▶

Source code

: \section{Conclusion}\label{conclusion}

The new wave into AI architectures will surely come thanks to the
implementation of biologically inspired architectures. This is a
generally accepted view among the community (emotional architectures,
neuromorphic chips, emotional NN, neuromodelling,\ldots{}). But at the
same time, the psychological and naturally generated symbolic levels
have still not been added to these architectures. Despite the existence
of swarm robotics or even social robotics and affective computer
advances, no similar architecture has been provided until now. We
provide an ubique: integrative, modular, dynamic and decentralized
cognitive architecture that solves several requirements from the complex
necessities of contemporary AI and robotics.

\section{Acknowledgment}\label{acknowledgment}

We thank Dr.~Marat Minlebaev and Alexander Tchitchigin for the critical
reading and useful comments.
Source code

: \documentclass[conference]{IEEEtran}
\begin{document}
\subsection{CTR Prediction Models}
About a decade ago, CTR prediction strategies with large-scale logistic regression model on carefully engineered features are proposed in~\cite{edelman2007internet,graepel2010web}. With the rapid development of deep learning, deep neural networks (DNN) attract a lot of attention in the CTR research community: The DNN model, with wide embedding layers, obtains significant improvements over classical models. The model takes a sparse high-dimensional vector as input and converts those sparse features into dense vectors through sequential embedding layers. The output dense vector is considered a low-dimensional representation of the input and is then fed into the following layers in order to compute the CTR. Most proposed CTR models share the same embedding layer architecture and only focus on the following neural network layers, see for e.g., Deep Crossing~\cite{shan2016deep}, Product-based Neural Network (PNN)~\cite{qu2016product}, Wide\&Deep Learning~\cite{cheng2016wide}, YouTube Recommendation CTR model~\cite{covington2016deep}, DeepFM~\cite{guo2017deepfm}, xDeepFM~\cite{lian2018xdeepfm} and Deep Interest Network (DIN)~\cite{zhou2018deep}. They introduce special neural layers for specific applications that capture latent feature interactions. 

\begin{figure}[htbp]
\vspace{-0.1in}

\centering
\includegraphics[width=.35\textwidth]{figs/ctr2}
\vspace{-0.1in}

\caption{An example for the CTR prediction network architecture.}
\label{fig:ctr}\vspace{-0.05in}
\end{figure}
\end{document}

◀

→ **TASK ITEM**:
Reply with every line of the listing that has the string "been".

→ **RESULT**:
have still not been added to these architectures. Despite the existence
advances, no similar architecture has been provided until now. We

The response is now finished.